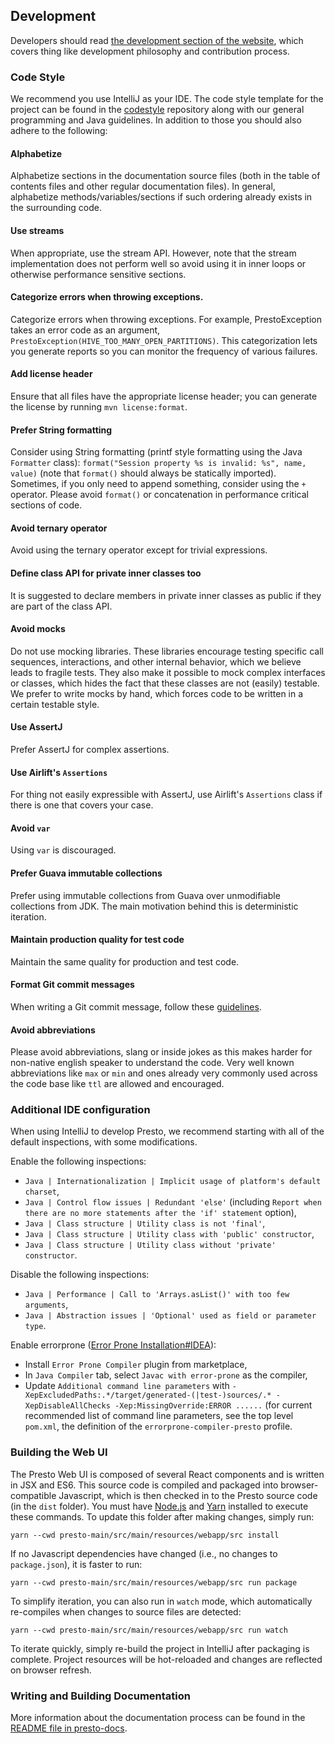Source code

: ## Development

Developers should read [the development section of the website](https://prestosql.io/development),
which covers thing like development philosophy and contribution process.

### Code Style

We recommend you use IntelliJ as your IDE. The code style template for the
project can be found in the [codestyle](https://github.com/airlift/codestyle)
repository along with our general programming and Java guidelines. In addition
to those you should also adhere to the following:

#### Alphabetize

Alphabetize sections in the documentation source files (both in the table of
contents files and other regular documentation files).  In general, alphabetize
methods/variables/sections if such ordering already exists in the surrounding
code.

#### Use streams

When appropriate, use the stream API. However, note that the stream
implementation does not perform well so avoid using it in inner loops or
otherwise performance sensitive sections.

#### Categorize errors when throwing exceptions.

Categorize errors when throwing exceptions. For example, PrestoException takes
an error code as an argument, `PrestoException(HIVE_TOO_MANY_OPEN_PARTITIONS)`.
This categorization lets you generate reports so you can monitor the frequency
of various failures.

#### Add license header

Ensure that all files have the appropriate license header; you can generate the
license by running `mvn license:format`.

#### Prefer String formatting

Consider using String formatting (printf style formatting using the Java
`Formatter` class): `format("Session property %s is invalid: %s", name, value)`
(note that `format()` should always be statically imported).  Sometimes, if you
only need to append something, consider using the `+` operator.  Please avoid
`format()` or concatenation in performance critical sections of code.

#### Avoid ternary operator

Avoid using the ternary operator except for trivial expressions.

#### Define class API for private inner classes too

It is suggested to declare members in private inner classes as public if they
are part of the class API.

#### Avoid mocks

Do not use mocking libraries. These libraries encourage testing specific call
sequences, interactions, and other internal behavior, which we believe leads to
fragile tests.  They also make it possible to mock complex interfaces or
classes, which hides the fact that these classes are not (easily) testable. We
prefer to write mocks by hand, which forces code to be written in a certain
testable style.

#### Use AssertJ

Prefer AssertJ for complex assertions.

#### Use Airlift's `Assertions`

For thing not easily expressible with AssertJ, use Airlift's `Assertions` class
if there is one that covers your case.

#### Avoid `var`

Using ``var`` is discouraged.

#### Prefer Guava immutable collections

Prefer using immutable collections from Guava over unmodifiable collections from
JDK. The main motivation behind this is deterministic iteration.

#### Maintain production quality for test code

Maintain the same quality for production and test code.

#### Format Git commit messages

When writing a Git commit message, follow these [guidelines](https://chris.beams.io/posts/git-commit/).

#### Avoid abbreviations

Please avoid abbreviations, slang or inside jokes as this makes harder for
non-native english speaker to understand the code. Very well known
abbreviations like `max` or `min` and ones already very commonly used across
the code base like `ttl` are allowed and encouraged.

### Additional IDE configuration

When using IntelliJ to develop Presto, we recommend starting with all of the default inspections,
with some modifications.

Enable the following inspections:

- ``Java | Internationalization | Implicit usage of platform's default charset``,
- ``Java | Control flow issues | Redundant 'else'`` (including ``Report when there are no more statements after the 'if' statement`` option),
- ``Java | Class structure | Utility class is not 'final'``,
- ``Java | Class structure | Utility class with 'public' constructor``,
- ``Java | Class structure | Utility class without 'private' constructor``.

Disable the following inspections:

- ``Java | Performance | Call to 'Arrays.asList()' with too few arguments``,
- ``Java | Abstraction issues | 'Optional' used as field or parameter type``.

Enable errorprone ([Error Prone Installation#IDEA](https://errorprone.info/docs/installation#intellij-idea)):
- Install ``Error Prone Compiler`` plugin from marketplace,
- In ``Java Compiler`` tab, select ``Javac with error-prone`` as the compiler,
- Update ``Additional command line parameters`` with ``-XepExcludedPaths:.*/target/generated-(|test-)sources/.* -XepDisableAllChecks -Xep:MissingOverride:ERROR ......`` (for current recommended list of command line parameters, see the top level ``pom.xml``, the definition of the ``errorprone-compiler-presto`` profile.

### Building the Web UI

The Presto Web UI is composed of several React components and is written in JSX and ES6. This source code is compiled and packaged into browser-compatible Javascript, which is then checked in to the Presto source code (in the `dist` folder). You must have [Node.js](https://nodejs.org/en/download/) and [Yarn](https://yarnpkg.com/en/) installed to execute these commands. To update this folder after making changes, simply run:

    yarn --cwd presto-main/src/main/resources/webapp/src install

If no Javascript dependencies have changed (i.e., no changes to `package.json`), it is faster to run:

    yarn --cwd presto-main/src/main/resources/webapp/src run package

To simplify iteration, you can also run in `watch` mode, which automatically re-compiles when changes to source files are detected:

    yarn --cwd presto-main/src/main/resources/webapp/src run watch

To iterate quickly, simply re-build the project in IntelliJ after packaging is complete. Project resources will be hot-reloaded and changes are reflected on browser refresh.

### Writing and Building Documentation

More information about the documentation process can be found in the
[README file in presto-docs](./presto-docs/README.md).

EXERCISE DESCRIPTION: Restate word for word the entries above, starting at the line with "The Presto Web" and ending at the line with "yarn --cwd presto-main/src/main/resources/webapp/src install", inclusive, and no others.

ANSWER TO THE PROBLEM:
The Presto Web UI is composed of several React components and is written in JSX and ES6. This source code is compiled and packaged into browser-compatible Javascript, which is then checked in to the Presto source code (in the `dist` folder). You must have [Node.js](https://nodejs.org/en/download/) and [Yarn](https://yarnpkg.com/en/) installed to execute these commands. To update this folder after making changes, simply run:

    yarn --cwd presto-main/src/main/resources/webapp/src install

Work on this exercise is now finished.